Most of my work is actually of overseas locations but I wanted to share in this post some of my favourite photo’s captured in the Illawarra region, accompanied by a brief back story for each. The majority of these are older and although not what I’d consider my best work, they all mean something special to me.

It’s always been my hope to inspire people. I know some of the photos I have shared from here over the years have indeed done so. And for that, I am grateful. At the least, I hope you might be encouraged to go outside and explore, to look at the world closer, through new eyes with a sense of purpose. That’s what this journey has been about for me.

Thank you for viewing. WP

 

 

 

Tree Of Life (2012)

The oldest photo in my website gallery and still a personal favourite. I spent my life passing by this tree just off the side of the highway at Windang. I always thought it looked so scenic standing resiliently by the edge of lake, so the same year I became interested in photography it became one of the first subjects I set out to capture.

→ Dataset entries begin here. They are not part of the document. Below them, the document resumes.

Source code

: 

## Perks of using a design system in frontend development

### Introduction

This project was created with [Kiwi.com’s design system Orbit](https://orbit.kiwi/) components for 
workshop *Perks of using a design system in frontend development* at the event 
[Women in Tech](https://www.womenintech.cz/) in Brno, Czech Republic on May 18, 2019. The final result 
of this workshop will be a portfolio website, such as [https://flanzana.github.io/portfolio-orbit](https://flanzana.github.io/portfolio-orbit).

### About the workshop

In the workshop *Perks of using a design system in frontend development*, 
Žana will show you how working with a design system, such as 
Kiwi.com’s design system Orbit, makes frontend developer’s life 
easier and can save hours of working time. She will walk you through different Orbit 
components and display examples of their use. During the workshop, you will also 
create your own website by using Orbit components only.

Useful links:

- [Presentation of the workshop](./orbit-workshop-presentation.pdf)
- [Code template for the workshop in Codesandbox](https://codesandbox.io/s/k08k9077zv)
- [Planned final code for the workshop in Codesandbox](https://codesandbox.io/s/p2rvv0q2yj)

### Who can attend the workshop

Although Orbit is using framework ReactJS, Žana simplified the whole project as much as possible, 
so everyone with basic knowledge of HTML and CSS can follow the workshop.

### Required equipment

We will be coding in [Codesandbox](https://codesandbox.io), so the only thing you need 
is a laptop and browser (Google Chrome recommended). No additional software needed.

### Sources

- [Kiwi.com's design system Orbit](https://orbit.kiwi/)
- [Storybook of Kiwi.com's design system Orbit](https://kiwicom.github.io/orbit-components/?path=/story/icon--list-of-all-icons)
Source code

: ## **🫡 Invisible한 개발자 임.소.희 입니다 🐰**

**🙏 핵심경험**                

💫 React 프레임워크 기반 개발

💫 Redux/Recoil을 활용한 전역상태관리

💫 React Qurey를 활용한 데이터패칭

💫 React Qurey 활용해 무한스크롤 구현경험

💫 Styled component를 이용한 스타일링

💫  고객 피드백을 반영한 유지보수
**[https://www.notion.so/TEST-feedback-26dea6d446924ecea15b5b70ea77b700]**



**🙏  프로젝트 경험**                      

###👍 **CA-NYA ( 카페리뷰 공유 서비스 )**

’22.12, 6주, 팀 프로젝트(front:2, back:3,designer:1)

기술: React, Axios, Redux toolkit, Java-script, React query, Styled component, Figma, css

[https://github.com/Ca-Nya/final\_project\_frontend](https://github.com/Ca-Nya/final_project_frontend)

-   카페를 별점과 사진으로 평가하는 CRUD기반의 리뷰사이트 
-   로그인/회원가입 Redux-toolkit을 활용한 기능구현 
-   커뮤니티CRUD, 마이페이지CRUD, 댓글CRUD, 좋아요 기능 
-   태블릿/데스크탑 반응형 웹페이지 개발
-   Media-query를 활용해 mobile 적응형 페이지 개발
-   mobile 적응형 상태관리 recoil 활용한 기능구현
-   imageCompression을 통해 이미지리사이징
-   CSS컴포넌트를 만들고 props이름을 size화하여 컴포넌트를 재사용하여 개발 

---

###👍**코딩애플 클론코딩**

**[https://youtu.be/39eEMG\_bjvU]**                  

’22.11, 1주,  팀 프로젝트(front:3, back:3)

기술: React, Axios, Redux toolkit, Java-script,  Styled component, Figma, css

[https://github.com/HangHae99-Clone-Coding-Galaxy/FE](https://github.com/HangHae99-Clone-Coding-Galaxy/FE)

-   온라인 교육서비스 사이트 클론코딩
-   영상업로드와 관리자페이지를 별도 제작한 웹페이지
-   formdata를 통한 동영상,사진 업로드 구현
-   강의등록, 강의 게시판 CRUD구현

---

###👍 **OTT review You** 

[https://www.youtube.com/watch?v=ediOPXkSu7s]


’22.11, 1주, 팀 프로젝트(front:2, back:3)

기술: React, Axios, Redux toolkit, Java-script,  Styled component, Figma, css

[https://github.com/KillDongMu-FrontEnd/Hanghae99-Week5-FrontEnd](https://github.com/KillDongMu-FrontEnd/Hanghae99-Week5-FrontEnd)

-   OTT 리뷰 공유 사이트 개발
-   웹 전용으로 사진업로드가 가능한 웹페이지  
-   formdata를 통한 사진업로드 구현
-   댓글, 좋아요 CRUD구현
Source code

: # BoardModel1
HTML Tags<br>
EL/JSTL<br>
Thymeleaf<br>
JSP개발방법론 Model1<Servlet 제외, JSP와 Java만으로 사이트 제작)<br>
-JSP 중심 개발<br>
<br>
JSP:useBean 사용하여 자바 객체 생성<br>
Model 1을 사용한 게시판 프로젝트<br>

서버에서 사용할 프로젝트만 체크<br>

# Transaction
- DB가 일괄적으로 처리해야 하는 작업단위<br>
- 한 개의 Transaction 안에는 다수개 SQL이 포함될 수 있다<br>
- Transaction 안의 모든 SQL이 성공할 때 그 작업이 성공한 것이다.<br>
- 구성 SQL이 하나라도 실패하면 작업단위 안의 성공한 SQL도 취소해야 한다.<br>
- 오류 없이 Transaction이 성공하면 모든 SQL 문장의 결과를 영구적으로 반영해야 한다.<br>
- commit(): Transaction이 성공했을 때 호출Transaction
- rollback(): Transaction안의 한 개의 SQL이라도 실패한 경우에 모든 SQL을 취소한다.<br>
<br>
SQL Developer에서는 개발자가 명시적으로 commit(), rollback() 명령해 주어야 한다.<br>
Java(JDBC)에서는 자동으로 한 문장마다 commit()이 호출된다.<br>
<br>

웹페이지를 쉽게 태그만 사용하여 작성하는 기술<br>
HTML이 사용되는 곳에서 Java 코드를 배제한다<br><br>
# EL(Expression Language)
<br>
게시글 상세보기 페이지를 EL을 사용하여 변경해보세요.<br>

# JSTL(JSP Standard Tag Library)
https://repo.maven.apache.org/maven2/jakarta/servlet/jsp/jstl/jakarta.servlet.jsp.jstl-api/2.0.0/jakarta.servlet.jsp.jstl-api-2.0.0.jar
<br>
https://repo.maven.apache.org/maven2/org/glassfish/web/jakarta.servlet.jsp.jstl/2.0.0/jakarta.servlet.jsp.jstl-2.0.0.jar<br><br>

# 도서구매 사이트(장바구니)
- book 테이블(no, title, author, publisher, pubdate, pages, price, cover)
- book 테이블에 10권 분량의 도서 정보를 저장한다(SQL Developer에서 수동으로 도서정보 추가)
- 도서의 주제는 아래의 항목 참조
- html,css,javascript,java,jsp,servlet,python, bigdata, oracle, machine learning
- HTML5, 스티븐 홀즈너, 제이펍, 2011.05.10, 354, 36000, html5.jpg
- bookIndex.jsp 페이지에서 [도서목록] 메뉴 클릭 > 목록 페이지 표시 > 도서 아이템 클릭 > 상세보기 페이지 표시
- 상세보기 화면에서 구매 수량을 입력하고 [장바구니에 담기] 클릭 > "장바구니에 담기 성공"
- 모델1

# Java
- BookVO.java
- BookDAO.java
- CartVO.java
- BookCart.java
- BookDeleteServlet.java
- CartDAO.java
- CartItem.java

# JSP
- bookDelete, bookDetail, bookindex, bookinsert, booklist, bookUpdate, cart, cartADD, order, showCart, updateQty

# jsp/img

They don’t get much simpler than this, but sometimes that’s the key. 

Home (2012)

Sunrise soon became my favourite time of day and after experiencing a display like this, I knew pursuing and capturing light was going to be a life long affair. I think this was actually one of the first photo’s I made using a tripod, which really opened up a world of new possibilities for me, particularly being able to slow down water movement and shoot in low light. From this day onward I have awoken every morning before the sun rises, just to see if something like this might occur. As you can imagine, it’s quite rare but I would still venture out with my camera on a weekly basis, learning to understand land appreciated light and these simple moments by the sea. 

The Unknown (2013) 

This place wasn’t always the tourist attraction it is now and in fact, when I visited here years ago, I hadn’t seen any other photo’s from this location. It was a friend who led us here one day when we were exploring the area with our cameras. The waterfall was barely existent at the time so I made an effort to return during a decent downpour and this is the result. Timing is critical with the rain and if you arrive too late the water level rises up to the roof (due to it being sealed a few hundred metres down).  

The Divide (2014)

Another location and vantage point that was far less popular than it is now. I remember spending a considerable amount of time looking for a way to photograph this icon from a higher vantage point, making it much more rewarding once I did. My friend and I had to push through head-high lantana and scrub and had no idea where we were going to eventually emerge. These days there is a well worn path, however access is prohibited. I don’t really shoot man-made structures anymore but was glad to capture this new perspective at the time. After this made the rounds online, I’d never been emailed so much about how to reach a photo location before.     

Ancient Of Days (2014)

Cathedral Rocks has always been a special location and very instrumental in the development of my photography over the years. Almost like a training ground. In 2014 I was asked what’s the one shot I would love to make in my lifetime and out of the entire world, it was this photo that kept coming to mind. I thought it would eventuate but maybe after a good decade or so however it was that same year that the vision became reality. After a few failed attempts we were blessed with 5 days straight of storms during the summer, granting me the opportunity of a lifetime. Crouched under an umbrella and tracking this particular front as it moved from west to east, I just had the gut feeling as I kept shooting exposure after exposure. Sunset light gave way to darkness and the rain was getting heavier, I was close to calling it quits when suddenly this bolt struck. Shooting at 55mm for a better perspective, I certainly narrowed my chances of capturing lightning, so you can imagine the overwhelming feeling of seeing this on the back of my camera. I was really taken back. I soon had to run for shelter inside the cave where I continued shooting for the next hour. What a night. I’ll never forget.    

Armageddon (2017)

The first time I stepped foot in Bombo Quarry I knew I would be coming back many, many times. Both here and Cathedral Rocks are the locations I’ve frequented the most over the years. Between running workshops and for my own personal shooting I’d say it’s close to100 visits. Bombo is tricky though. There’s a beautiful rage that’s hard to capture and express. It can get too messy, too unsafe or even too tame. Composition and subject options are aplenty, which can sometimes work against you in your decision making. It’s taken a long time but this is my closest attempt at capturing what it is that I love and feel when I’m at this place.   

Surfacing (2013)

One from the early days of exploring rock shelves. Looking back, with these conditions it’s a wonder that I was even out. That’s the beauty of learning though, you go out and try no matter what. This was one of the first times I really felt adrenaline and a little fear when being behind the lens. These surges of water would rush up and outwards, splashing waist high at times (there’s a youtube video of me getting knocked over here years later). I was conflicted on wanting to turn back but also desired to be closer to the light. The light won me over. As it always does.  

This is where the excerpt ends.